Goal of the exercise: Write the records out exactly, so that no picture remains in the copy.

Document images with source code

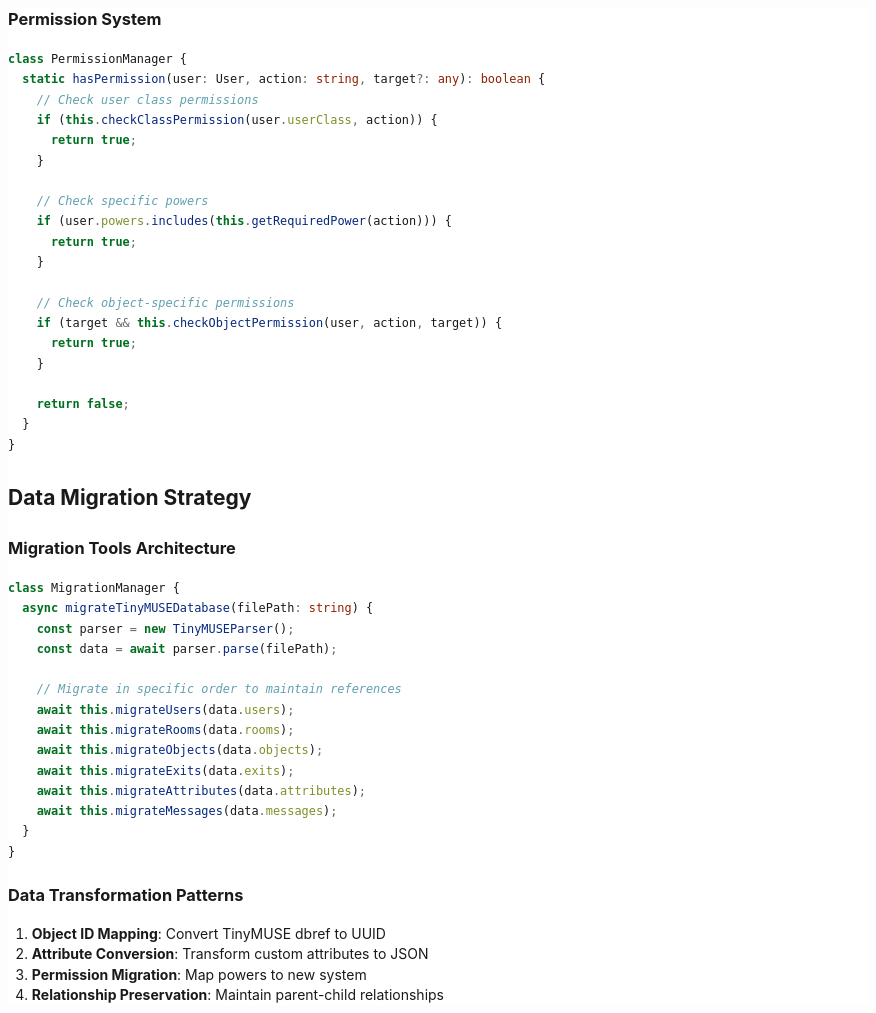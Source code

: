 
### Permission System
```typescript
class PermissionManager {
  static hasPermission(user: User, action: string, target?: any): boolean {
    // Check user class permissions
    if (this.checkClassPermission(user.userClass, action)) {
      return true;
    }
    
    // Check specific powers
    if (user.powers.includes(this.getRequiredPower(action))) {
      return true;
    }
    
    // Check object-specific permissions
    if (target && this.checkObjectPermission(user, action, target)) {
      return true;
    }
    
    return false;
  }
}
```

## Data Migration Strategy

### Migration Tools Architecture
```typescript
class MigrationManager {
  async migrateTinyMUSEDatabase(filePath: string) {
    const parser = new TinyMUSEParser();
    const data = await parser.parse(filePath);
    
    // Migrate in specific order to maintain references
    await this.migrateUsers(data.users);
    await this.migrateRooms(data.rooms);
    await this.migrateObjects(data.objects);
    await this.migrateExits(data.exits);
    await this.migrateAttributes(data.attributes);
    await this.migrateMessages(data.messages);
  }
}
```

### Data Transformation Patterns
1. **Object ID Mapping**: Convert TinyMUSE dbref to UUID
2. **Attribute Conversion**: Transform custom attributes to JSON
3. **Permission Migration**: Map powers to new system
4. **Relationship Preservation**: Maintain parent-child relationships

Answer to this task:
Source code

: 
### Permission System
```typescript
class PermissionManager {
  static hasPermission(user: User, action: string, target?: any): boolean {
    // Check user class permissions
    if (this.checkClassPermission(user.userClass, action)) {
      return true;
    }
    
    // Check specific powers
    if (user.powers.includes(this.getRequiredPower(action))) {
      return true;
    }
    
    // Check object-specific permissions
    if (target && this.checkObjectPermission(user, action, target)) {
      return true;
    }
    
    return false;
  }
}
```

## Data Migration Strategy

### Migration Tools Architecture
```typescript
class MigrationManager {
  async migrateTinyMUSEDatabase(filePath: string) {
    const parser = new TinyMUSEParser();
    const data = await parser.parse(filePath);
    
    // Migrate in specific order to maintain references
    await this.migrateUsers(data.users);
    await this.migrateRooms(data.rooms);
    await this.migrateObjects(data.objects);
    await this.migrateExits(data.exits);
    await this.migrateAttributes(data.attributes);
    await this.migrateMessages(data.messages);
  }
}
```

### Data Transformation Patterns
1. **Object ID Mapping**: Convert TinyMUSE dbref to UUID
2. **Attribute Conversion**: Transform custom attributes to JSON
3. **Permission Migration**: Map powers to new system
4. **Relationship Preservation**: Maintain parent-child relationships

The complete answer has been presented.